Dear friends,

Last week, I attended the World Economic Forum, an annual meeting of leaders in government, business, and culture at Davos, Switzerland. I spoke in a few sessions, including a lively discussion with Aiden Gomez, Daphne Koller, Yann LeCun, Kai-Fu Lee, and moderator Nicholas Thompson about the present and possible future technology developments of generative AI. You can watch it here.
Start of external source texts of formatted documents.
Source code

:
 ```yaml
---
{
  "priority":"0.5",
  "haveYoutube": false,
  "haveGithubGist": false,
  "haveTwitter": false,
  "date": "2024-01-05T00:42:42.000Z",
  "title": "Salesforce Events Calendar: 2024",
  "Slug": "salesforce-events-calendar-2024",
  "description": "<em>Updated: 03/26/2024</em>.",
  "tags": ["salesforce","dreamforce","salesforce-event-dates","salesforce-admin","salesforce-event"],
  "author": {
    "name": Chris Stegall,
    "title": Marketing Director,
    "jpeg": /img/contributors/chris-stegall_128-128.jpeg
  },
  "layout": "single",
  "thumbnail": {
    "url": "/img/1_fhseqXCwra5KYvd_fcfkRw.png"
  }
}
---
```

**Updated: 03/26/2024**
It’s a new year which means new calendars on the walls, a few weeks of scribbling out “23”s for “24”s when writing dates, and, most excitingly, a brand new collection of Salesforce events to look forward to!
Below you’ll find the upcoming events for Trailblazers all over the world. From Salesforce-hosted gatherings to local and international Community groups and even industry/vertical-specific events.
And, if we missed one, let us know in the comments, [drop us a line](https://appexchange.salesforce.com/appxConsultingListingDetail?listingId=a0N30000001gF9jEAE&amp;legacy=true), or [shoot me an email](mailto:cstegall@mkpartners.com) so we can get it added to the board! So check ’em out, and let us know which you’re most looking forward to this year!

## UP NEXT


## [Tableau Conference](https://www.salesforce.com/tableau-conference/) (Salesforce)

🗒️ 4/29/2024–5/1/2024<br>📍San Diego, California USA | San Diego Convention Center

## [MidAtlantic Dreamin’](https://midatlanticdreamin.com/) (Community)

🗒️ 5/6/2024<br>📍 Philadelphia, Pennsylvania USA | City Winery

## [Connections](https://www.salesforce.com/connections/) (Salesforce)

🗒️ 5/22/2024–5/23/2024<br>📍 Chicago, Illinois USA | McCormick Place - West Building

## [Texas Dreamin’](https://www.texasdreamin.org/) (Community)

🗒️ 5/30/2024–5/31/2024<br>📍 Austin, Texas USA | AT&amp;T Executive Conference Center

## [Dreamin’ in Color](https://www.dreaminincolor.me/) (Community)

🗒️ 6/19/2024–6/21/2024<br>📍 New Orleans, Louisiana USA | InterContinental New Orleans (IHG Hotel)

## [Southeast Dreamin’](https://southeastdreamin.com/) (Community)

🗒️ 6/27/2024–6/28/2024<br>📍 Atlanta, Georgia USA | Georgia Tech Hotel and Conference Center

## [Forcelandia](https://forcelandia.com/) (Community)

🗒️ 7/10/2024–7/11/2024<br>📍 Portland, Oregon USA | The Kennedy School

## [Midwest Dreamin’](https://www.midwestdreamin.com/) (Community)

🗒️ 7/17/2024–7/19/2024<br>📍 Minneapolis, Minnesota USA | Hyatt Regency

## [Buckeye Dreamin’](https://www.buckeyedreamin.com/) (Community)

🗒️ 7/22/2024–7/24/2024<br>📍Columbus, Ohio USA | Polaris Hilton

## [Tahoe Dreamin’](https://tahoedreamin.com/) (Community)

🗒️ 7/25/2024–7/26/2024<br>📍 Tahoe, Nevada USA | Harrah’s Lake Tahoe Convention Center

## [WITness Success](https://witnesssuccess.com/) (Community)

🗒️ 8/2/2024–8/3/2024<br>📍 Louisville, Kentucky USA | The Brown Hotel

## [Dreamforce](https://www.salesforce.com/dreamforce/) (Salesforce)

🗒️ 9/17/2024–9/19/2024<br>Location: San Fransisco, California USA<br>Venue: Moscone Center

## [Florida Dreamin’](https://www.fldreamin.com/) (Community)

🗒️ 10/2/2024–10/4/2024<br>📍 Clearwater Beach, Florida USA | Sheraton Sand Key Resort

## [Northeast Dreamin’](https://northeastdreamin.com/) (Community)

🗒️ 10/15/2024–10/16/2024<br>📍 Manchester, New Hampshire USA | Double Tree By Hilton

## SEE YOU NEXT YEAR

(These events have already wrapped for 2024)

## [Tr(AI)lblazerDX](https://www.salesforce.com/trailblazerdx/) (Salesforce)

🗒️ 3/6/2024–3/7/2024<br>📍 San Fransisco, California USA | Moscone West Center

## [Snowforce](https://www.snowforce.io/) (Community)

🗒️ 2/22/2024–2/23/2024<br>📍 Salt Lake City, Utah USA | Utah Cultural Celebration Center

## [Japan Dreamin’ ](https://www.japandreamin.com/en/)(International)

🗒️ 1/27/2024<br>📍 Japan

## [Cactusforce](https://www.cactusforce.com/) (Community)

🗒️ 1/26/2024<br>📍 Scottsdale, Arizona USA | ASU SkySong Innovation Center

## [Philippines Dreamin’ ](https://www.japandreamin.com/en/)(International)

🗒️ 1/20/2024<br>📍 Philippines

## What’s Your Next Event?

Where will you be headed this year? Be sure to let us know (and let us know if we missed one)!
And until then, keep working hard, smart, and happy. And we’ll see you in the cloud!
The conference's themes included AI, climate change, economic growth, and global security. But to me, the whole event felt like an AI conference! (This is not just my bias. When I asked a few non-AI attendees whether they felt similarly, about three-quarters of them agreed with me.) I had many conversations along two major themes:

Business implementation of AI. Many businesses, and to a lesser extent governments, are looking at using AI and trying to develop best practices for doing so. In some of my presentations, I shared my top two tips:

  • Almost all knowledge workers can become more productive right away by using a large language model (LLM) like ChatGPT or Bard as a brainstorming partner, copyeditor, tool to answer basic questions, and so on. But many people still need to be trained to use these models safely and effectively. I also encouraged CEOs to learn to use these tools themselves, so they can lead from the top.
  • In addition to using an LLM’s web interface, API calls offer many new opportunities to build new AI applications. I shared a task-based analysis framework and described how an analysis like this can lead to buy-versus-build decisions to pursue identified opportunities, with build being either an in-house project or a spin-out.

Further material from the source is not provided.